Salmo del Día
Un Salmo bíblico diario para inspirar y mejorar tu día.
Salmo de Hoy
Sálvanos, Señor , que ya no hay gente fiel; ya no queda gente sincera en este mundo.
No hacen sino mentirse unos a otros; sus labios lisonjeros hablan con doblez.
El Señor cortará todo labio lisonjero y toda lengua jactanciosa
que dice: «Venceremos con la lengua; en nuestros labios confiamos. ¿Quién puede dominarnos a nosotros?»
Dice el Señor : «Voy ahora a levantarme, y pondré a salvo a los oprimidos, pues al pobre se le oprime, y el necesitado se queja».
Las palabras del Señor son puras, son como la plata refinada, siete veces purificada en el crisol.
Tú, Señor , nos protegerás; tú siempre nos defenderás de esta gente,
aun cuando los malvados sigan merodeando, y la maldad sea exaltada en este mundo.
Salmo de Ayer
Oh Dios, tú nos has rechazado y has abierto brecha en nuestras filas; te has enojado con nosotros: ¡restáuranos ahora!
Has sacudido la tierra, la has resquebrajado; repara sus grietas, porque se desmorona.
Has sometido a tu pueblo a duras pruebas; nos diste a beber un vino embriagador.
Da a tus fieles la señal de retirada, para que puedan escapar de los arqueros.
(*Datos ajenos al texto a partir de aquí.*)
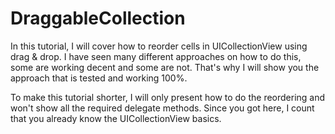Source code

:# DraggableCollection
In this tutorial, I will cover how to reorder cells in UICollectionView using drag & drop. I have seen many different 
approaches on how to do this, some are working decent and some are not. That's why I will show you the approach that is 
tested and working 100%.

To make this tutorial shorter, I will only present how to do the reordering and won't show all the required delegate methods.
Since you got here, I count that you already know the UICollectionView basics.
Selah
Líbranos con tu diestra, respóndenos para que tu pueblo amado quede a salvo.
Dios ha dicho en su santuario: «Triunfante repartiré a Siquén, y dividiré el valle de Sucot.
Mío es Galaad, mío es Manasés; Efraín es mi yelmo y Judá mi cetro.
En Moab me lavo las manos, sobre Edom arrojo mi sandalia; sobre Filistea lanzo gritos de triunfo».
¿Quién me llevará a la ciudad fortificada? ¿Quién me mostrará el camino a Edom?
¿No eres tú, oh Dios, quien nos ha rechazado? ¡Ya no sales, oh Dios, con nuestros ejércitos!
Bríndanos tu ayuda contra el enemigo, pues de nada sirve la ayuda humana.
Con Dios obtendremos la victoria; ¡él pisoteará a nuestros enemigos!
Salmo de Anteayer
Junto a los ríos de Babilonia nos sentábamos, y llorábamos al acordarnos de Sión.
En los álamos que había en la ciudad colgábamos nuestras arpas.
Allí, los que nos tenían cautivos nos pedían que entonáramos canciones; nuestros opresores nos pedían estar alegres; nos decían: «¡Cántennos un cántico de Sión!»
¿Cómo cantar las canciones del Señor en una tierra extraña?
Ah, Jerusalén, Jerusalén, si llegara yo a olvidarte, ¡que la mano derecha se me seque!
Si de ti no me acordara, ni te pusiera por encima de mi propia alegría, ¡que la lengua se me pegue al paladar!
Señor , acuérdate de los edomitas el día en que cayó Jerusalén. «¡Arrásenla —gritaban—, arrásenla hasta sus cimientos!»
Hija de Babilonia, que has de ser destruida, ¡dichoso el que te haga pagar por todo lo que nos has hecho!
¡Dichoso el que agarre a tus pequeños y los estrelle contra las rocas!